(Source texts of formatted documents)
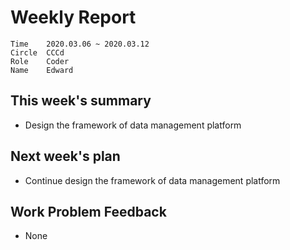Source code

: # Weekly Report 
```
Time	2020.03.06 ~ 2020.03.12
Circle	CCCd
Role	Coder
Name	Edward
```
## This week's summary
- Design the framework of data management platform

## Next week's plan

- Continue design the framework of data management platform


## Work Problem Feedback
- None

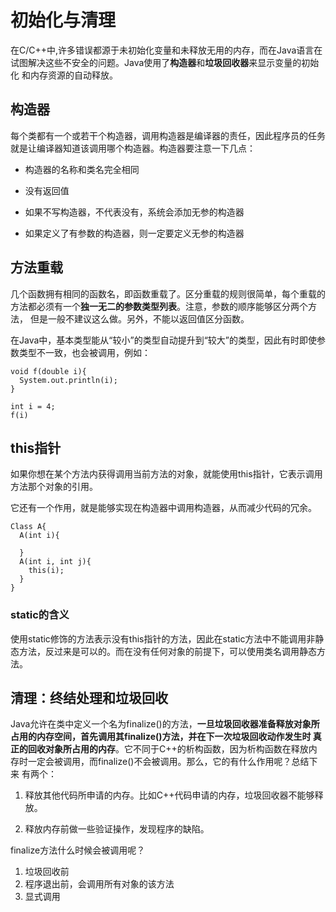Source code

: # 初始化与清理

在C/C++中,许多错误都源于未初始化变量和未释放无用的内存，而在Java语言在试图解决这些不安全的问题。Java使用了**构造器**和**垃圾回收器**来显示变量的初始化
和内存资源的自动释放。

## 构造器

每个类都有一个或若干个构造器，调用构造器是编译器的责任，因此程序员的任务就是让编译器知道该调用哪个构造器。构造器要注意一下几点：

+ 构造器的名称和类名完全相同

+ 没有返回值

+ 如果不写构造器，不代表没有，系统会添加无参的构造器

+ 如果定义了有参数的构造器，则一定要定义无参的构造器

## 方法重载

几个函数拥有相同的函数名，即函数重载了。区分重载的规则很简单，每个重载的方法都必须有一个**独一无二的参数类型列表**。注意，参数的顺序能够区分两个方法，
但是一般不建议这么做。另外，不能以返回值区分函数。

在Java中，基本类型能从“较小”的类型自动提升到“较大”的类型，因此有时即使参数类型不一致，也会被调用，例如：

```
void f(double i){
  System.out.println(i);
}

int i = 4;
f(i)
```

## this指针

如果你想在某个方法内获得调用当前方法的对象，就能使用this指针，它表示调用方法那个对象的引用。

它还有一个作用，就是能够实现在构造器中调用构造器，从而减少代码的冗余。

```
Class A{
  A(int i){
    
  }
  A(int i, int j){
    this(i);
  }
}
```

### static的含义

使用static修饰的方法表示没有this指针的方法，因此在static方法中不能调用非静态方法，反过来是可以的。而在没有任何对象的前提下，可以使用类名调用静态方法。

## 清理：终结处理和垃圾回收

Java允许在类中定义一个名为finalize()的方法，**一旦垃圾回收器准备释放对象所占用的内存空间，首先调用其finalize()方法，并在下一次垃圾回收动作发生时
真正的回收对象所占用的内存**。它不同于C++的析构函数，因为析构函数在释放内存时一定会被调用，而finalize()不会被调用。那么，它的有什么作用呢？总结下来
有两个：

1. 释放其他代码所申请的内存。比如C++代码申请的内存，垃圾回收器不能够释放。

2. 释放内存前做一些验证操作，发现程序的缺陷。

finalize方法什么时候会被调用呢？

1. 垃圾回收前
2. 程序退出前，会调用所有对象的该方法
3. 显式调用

* * *

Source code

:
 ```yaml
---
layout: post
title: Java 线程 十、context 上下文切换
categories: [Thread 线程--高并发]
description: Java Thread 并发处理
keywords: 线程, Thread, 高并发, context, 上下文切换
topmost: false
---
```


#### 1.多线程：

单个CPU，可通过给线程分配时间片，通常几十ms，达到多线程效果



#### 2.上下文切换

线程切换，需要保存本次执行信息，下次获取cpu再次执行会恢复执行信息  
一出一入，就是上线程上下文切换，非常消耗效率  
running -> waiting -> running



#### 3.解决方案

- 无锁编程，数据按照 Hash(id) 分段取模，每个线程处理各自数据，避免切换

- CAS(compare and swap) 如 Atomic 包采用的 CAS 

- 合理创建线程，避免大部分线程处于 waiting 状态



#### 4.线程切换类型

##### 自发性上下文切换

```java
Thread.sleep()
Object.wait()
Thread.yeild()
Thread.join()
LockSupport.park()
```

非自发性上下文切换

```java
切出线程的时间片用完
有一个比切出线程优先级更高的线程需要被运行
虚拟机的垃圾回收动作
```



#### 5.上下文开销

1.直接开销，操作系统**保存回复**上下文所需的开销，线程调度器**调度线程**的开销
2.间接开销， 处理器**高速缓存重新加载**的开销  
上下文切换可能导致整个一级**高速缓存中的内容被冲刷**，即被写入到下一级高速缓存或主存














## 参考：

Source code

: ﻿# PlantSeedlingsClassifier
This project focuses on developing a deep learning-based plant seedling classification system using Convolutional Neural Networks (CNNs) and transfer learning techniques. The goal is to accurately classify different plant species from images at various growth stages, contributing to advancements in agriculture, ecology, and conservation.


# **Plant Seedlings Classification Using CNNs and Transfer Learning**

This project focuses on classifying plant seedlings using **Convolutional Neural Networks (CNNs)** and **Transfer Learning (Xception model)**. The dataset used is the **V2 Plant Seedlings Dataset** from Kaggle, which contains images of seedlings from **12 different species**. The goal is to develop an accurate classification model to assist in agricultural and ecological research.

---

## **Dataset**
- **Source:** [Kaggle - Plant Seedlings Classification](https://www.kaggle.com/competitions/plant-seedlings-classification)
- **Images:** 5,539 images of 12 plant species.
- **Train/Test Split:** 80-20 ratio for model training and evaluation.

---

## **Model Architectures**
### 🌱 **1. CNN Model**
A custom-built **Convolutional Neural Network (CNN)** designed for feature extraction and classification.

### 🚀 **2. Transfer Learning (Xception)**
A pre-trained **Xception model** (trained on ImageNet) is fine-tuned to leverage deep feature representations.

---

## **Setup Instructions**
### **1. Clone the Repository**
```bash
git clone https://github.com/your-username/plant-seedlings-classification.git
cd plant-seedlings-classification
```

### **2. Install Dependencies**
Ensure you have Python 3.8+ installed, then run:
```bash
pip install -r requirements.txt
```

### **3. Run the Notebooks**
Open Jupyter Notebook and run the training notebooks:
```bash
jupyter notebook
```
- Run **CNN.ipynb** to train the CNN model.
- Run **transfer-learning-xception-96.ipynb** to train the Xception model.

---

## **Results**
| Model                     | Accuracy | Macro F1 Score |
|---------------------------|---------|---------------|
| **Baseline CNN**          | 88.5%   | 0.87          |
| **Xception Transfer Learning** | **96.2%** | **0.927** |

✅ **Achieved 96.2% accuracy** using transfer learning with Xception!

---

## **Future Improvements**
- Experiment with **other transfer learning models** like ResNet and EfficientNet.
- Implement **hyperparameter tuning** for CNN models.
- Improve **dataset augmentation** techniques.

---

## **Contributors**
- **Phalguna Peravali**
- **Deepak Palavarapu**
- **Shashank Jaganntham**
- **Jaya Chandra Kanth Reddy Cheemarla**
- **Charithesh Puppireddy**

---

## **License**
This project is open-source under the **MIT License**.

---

...

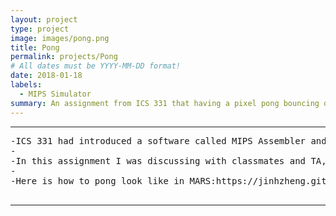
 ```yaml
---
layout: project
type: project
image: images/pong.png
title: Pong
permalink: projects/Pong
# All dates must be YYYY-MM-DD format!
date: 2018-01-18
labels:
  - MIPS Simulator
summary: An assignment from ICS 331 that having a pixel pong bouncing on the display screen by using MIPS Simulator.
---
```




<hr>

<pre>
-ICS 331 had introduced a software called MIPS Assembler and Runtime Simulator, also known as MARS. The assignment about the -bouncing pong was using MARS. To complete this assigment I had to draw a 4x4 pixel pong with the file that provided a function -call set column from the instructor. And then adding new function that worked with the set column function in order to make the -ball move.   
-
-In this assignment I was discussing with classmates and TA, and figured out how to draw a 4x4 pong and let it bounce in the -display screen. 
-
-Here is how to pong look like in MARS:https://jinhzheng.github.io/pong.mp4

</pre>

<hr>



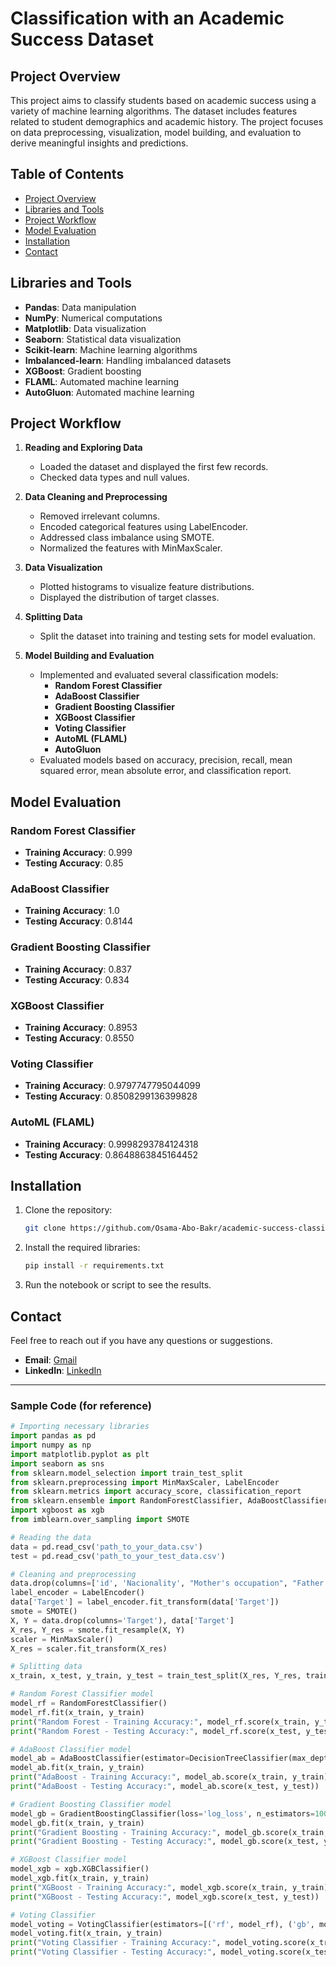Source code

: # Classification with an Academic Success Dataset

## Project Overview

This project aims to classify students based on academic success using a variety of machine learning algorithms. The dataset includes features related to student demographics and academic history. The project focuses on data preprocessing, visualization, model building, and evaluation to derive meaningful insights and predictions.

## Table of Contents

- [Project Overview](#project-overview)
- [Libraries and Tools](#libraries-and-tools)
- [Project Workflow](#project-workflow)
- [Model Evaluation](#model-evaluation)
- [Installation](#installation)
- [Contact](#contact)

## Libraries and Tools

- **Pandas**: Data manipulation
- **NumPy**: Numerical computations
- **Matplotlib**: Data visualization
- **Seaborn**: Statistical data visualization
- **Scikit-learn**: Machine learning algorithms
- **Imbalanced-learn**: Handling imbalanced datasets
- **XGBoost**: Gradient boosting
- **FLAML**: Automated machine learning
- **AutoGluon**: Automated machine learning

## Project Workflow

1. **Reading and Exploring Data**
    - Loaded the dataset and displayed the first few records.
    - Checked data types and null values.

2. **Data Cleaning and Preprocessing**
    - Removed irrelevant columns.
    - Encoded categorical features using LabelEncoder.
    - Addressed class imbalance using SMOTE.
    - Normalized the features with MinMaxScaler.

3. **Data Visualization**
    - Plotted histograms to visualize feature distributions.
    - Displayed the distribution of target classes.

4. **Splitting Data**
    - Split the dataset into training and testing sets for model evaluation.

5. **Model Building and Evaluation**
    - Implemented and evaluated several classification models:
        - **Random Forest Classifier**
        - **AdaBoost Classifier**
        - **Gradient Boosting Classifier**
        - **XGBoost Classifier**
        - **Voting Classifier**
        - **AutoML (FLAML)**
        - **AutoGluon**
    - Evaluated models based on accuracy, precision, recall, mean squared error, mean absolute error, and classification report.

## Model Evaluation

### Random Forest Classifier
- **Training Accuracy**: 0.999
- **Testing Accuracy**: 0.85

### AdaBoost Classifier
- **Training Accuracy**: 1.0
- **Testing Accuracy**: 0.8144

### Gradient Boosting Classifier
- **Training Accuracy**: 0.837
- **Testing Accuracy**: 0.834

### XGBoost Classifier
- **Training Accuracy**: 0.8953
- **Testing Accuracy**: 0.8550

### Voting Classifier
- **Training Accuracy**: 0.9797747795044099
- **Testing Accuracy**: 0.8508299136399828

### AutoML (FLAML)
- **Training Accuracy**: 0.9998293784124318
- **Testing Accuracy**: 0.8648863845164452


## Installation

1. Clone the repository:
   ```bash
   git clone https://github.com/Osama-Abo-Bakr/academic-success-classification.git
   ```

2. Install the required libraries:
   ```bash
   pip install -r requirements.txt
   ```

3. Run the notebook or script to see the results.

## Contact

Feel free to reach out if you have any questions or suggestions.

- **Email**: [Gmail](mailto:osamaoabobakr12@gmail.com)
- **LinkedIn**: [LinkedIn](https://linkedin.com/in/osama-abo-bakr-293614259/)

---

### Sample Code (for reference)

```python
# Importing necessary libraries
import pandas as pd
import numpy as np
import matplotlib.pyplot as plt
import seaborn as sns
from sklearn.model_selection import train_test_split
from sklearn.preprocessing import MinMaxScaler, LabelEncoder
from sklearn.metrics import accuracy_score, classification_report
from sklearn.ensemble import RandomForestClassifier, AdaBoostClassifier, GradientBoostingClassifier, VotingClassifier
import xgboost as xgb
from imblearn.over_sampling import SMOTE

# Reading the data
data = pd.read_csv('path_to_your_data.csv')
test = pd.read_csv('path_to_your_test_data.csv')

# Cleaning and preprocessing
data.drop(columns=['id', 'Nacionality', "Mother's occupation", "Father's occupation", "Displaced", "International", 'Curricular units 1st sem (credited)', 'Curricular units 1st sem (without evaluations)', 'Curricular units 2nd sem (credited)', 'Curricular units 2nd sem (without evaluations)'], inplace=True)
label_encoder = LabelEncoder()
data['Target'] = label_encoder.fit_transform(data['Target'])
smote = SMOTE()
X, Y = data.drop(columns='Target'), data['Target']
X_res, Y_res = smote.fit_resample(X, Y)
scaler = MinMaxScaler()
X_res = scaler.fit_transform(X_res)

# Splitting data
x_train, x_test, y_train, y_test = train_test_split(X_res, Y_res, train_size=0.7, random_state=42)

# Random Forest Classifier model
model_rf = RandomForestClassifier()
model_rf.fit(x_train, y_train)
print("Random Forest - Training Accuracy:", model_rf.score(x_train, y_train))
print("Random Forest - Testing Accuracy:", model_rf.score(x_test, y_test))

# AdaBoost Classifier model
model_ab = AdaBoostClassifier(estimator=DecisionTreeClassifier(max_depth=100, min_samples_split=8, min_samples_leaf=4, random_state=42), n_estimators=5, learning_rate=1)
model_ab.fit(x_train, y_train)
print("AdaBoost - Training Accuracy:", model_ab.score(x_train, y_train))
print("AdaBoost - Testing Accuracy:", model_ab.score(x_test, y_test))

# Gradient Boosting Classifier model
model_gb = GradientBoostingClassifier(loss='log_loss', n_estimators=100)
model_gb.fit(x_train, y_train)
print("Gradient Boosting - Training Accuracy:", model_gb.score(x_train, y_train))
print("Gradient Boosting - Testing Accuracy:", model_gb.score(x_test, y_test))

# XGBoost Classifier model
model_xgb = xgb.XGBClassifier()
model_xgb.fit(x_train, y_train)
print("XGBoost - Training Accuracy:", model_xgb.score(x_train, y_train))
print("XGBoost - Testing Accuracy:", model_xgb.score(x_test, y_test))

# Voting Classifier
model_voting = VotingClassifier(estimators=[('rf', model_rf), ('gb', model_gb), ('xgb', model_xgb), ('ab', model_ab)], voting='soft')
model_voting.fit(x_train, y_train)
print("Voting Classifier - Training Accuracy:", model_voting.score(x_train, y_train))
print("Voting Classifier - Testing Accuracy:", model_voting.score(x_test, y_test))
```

Task to carry out: In the data above, find each line that has the word "summary" and copy it out.

Answer to this task:
## This week's summary
summary: An assignment from ICS 331 that having a pixel pong bouncing on the display screen by using MIPS Simulator.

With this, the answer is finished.